(Data shown Opens)

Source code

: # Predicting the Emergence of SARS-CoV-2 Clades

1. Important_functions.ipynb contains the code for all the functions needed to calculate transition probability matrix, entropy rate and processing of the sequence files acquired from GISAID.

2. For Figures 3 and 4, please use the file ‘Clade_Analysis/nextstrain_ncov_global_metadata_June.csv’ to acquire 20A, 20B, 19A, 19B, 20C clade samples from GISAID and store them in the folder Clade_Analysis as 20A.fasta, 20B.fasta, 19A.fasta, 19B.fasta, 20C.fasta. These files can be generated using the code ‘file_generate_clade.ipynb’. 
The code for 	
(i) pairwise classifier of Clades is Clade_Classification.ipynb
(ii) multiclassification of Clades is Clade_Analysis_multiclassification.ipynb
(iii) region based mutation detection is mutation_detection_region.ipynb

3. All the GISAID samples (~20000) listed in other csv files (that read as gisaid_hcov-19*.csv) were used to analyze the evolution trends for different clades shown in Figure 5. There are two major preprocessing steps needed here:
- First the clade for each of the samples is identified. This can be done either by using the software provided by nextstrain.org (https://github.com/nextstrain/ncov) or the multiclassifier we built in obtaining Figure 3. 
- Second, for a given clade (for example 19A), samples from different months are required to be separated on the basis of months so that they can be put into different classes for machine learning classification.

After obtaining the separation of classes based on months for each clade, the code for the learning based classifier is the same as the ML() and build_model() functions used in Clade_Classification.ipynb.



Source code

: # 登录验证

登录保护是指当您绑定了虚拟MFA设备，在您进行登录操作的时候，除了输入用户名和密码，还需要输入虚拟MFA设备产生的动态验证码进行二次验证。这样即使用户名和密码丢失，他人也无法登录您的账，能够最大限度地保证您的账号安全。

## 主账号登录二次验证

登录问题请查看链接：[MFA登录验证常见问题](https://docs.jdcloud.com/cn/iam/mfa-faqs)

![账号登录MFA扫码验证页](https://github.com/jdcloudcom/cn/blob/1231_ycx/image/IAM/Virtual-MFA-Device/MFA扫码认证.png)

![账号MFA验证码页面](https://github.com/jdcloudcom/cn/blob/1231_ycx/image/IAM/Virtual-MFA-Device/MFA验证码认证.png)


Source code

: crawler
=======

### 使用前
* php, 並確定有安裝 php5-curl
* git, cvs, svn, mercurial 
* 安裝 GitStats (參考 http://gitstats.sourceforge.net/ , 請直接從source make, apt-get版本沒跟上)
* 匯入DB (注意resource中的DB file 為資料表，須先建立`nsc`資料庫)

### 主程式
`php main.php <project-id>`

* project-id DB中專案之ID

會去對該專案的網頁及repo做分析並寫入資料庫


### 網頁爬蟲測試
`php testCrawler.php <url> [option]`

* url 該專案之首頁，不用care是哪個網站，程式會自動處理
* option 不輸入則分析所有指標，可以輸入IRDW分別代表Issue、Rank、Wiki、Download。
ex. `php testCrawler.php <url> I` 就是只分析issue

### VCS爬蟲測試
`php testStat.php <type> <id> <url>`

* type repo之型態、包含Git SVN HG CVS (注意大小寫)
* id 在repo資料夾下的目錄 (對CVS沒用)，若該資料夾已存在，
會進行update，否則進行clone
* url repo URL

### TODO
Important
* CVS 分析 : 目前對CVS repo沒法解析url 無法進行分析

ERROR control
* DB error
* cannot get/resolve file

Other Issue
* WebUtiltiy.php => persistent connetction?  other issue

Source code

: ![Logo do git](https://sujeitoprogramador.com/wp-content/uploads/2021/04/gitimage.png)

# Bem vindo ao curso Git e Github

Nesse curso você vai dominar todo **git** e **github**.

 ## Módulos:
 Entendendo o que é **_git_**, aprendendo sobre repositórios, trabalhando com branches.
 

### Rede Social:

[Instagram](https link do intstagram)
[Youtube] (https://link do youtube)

(Data shown Closes)

How to complete this task. A complete answer lists every line of the listing above that holds the word "option".

Solution for this problem.
`php testCrawler.php <url> [option]`
* option 不輸入則分析所有指標，可以輸入IRDW分別代表Issue、Rank、Wiki、Download。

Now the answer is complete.